Geosciences, Psychology departments to welcome scholars
Ellen Wohl
This year, the first week of April is setting a new campus standard for the wealth of scholarship offered by so many guest speakers. Among the first to visit Skidmore as invited lecturers are Ellen Wohl, who will give the annual Lester W. Strock Lecture in Geosciences on Monday, April 4, and Maria Zaragoza, who will give a talk on memory confusion, sponsored by the Psychology Department on Tuesday, April 5.
Admission to both is open without charge to the public. Details follow.
-Wohl will present "Seeing the forest and the trees: wood in streams of the Colorado
Front Range," at 8 p.m. April 4 in Davis Auditorium, Palamountain Hall. The Department of Geosciences is sponsoring the talk.

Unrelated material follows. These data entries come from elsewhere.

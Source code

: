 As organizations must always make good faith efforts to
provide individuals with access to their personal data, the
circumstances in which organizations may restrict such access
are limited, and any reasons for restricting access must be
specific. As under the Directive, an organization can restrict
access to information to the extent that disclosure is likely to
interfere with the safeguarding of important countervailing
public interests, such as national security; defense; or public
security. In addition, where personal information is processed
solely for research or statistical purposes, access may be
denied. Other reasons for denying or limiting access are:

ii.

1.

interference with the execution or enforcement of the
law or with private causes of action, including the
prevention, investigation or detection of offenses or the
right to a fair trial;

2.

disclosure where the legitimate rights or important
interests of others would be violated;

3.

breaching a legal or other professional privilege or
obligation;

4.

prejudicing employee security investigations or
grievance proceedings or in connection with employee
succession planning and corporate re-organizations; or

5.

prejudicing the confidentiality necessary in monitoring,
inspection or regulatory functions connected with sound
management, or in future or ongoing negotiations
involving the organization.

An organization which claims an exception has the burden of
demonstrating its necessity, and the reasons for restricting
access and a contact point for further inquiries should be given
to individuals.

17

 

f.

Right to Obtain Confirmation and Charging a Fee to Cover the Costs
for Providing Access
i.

Wohl is a professor of geology at Colorado State University. Her research focuses
on form and process in rivers, particularly mountain streams and bedrock canyons,
and her field research has taken her to every continent but Antarctica. She has written
nine books and numerous technical papers
She received her Ph.D. degree from the University of Arizona in 1988 and joined the CSU faculty in 1989.
Skidmore's annual Lester W. Strock Lecture was endowed by the late Dr. Lester W. Strock, a Pennsylvania-born geochemist and the world's foremost authority on Saratoga's mineral springs. Strock, who died in 1982, spent much of his distinguished career in research at the Massachusetts Institute of Technology and with the Sylvania Electric Co.
-Maria Zaragoza, professor and chair of the Psychology Department at Kent State University, will present "Forced Confabulations and Memory Confusion" at 5:30 p.m. Tuesday, April 5, in Davis Auditorium, Palamountain Hall.
Maria Zaragoza
An expert in memory and cognition, her current research focuses on understanding the cognitive mechanisms that contribute to the creation of false memories for fabricated events. For example, interviewers (in laboratory settings or forensic contexts) may press individuals to describe events that the interviewers believe occurred when the people called upon to provide descriptions did not witness the events they are asked to describe. Later, these acts of description may result in false memories for some of the events.
Dr. Zaragoza's talk will focus on some of the ways in which people come to develop these false (or inaccurate) memories.
The research talk is sponsored by the National Science Foundation (BCS Grant 102389), Skidmore's Department of Psychology, and the Skidmore-Union SUN ADVANCE Network Project.